How to: Set Up A Personal VPN

Skill Level, Novice: To set this up you’ll want to be mildly comfortable with the command-line. But you won’t necessarily need know (or care) about the technologies involved.


Way back in 2010, firesheep scared my pants off. I was traveling for work when it dropped and I became acutely aware of just how vulnerable my data was on huge airport wifi. In the 8 years since then  https everywhere has become a reality and the threat of bad actors sniffing your web traffic is nearly a thing of the past.

But I’m still paranoid. And today I finally did something about it.

Enter Streisand

Streisand is an open-source project with the goal of defeating censorship. The best way to defeat local censorship is secure, undetectable VPN connection (usually in a foreign country). The goal of defeating censorship aligns nicely with the goal of hardening your internet connection.

Streisand is essentially an installer for a set VPN tools which you’ll install on a cloud hosted server that you control. The project presently supports Amazon EC2, Azure, DigitalOcean, Google Compute Engine, Linode, and Rackspace.

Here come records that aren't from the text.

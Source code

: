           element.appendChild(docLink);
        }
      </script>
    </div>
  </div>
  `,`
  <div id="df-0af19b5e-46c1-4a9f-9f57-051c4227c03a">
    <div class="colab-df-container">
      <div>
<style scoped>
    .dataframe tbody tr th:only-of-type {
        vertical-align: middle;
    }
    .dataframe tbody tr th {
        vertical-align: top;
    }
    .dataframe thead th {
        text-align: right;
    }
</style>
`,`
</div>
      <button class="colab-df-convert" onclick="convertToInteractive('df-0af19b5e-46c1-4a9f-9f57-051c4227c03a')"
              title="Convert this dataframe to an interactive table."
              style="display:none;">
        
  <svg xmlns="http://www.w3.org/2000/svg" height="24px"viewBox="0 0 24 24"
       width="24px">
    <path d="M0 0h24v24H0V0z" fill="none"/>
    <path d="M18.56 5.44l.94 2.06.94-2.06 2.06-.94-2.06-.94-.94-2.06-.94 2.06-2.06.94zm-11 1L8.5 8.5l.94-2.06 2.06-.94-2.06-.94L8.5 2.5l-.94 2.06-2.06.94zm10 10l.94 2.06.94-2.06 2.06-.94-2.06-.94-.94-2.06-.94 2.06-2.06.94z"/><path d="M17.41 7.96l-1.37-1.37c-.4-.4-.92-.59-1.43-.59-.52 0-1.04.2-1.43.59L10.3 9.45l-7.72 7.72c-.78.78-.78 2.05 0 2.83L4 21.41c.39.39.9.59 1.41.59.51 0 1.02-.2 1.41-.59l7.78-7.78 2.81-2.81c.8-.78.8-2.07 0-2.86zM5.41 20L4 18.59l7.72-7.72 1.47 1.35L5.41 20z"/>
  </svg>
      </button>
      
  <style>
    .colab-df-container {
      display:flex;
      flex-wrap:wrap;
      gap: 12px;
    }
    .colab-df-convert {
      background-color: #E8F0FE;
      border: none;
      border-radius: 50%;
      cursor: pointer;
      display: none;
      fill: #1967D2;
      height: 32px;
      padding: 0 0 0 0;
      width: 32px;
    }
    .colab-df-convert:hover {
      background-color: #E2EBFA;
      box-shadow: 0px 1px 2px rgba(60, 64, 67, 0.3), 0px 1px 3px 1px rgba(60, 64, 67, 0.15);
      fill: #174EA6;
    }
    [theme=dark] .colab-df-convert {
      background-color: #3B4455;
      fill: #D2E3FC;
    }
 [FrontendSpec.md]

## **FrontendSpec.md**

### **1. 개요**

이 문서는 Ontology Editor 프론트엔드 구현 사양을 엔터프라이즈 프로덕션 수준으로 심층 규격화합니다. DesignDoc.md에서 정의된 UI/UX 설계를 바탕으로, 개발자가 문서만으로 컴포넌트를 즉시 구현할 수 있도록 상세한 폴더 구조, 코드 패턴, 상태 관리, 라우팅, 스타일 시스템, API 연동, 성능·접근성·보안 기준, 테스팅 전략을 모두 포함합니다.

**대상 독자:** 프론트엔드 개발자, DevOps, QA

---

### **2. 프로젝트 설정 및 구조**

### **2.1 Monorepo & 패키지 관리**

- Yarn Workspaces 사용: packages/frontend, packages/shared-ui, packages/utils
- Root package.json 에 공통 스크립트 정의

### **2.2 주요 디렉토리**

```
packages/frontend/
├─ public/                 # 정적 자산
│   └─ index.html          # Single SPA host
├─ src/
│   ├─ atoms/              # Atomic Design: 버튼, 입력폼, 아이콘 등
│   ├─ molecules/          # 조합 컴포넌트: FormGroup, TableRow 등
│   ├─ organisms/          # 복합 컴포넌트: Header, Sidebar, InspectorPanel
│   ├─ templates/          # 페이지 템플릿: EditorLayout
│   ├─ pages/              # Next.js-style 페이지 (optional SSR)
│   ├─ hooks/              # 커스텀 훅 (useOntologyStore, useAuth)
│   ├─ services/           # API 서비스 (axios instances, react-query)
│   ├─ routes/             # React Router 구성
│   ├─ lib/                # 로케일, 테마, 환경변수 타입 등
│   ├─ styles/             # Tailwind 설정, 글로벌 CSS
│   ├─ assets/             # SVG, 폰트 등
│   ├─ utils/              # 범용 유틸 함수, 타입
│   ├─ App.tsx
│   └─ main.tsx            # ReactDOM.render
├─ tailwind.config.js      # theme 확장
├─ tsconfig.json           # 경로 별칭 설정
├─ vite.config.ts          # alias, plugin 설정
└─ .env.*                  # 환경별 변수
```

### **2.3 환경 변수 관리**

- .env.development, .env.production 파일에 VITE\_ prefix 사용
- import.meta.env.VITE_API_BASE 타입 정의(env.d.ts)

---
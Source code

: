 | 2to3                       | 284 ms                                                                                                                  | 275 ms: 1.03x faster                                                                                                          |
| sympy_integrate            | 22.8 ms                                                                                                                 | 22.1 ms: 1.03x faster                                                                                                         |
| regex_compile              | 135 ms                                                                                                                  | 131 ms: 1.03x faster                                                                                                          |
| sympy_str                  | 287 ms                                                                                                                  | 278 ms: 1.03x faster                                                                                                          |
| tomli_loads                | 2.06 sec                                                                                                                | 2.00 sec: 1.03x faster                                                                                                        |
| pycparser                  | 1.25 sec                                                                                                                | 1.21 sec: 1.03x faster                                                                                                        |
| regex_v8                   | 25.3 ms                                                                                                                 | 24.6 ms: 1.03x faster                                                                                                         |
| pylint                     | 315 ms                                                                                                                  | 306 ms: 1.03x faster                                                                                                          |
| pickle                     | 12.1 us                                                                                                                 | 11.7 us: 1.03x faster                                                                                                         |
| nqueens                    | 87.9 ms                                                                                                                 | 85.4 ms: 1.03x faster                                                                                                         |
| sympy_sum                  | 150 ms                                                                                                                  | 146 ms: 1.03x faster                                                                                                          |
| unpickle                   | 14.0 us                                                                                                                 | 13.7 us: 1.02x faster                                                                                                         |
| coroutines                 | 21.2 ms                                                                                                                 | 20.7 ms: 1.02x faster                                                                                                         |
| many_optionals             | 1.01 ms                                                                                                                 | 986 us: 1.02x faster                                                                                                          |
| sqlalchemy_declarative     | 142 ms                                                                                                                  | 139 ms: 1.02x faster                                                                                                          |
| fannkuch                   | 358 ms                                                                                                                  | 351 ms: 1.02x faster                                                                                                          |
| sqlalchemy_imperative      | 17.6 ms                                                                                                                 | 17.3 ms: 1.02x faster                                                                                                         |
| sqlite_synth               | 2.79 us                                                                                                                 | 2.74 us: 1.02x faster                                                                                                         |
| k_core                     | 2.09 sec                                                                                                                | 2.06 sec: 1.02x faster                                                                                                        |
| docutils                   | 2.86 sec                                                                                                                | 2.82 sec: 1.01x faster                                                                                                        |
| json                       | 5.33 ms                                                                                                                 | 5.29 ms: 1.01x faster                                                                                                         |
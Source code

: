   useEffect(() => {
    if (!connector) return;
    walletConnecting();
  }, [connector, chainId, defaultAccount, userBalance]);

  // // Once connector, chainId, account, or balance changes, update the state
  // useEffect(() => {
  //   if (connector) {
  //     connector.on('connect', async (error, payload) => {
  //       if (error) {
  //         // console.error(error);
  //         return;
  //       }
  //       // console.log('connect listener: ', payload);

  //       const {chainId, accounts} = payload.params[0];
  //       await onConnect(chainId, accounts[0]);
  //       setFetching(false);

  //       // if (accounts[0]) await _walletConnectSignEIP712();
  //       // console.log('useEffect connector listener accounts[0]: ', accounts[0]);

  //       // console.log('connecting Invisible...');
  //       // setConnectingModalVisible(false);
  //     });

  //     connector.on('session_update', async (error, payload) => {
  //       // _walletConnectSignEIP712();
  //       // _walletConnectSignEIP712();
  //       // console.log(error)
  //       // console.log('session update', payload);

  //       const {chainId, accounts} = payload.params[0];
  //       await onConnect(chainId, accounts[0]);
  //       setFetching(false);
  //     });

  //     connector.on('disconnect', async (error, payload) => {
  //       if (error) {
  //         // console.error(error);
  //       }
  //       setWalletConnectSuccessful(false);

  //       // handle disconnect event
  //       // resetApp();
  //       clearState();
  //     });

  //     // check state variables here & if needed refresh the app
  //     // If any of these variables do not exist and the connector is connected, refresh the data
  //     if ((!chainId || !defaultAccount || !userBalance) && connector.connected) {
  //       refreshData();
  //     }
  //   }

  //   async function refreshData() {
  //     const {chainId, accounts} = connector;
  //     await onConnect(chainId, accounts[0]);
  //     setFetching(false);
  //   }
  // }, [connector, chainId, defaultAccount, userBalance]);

You simply run a few commands, select a few options (the defaults are totally fine) and Streisand does the rest.

If you’ve ever run apt-get or setup homebrew on MacOS you should have no problem setting this up. Streisand’s installation instructions well written and easy to follow (jump right to the instruction here).

Much to my surprise — unlike many of these types of command-line driven projects — I ran into absolutely zero issues during the install.

It gets even easier.

If that doesn’t sound easy enough — get this — Streisand copies over an HTML document with an incredibly easy to use guide, per-filled with all the configuration settings your need for your server. It’s dead simple to share this with anybody you choose.

Bonus points: Auto-Connect on public WiFi.

The last time I used the TunnelBear app, I noticed an advanced setting to auto-connect to all wifi except for a whitelist of trusted network. So that if you’re on your secure home, work or other trusted wifi network, you don’t waste VPN bandwidth or take the potential performance hit.

Unfortunately, iOS doesn’t support settings like this natively.

In order to accomplish this, you have to create a custom .mobileconfig file. These files are huge XML documents that you probably shouldn’t write by hand.

Save yourself a headache, use this iOS VPN autoconnect generator (props @klinquist).

Costs

I am hosting my Streisand VPN on Linode, my goto host for the past serveral years. Their lowest tier server is more than power enough to host a VPN. And they generously include 1TB of service. For US$5/mo.

The $5/mo price-point is competitive with many of the popular VPN services. Except, since you’re self-hosting, you are not limited to 1 user. You can freely hand out the streisand connection to friends and family.

Conclusion

One of the most powerful aspects of the internet and open source software is the ability to take control of everything yourself. As somehow with this skills to do this myself, I am going to start to make a concerted effort to take control of more things myself and be less dependant on untrustworthy third-parties.

Running my own VPN is just one small step.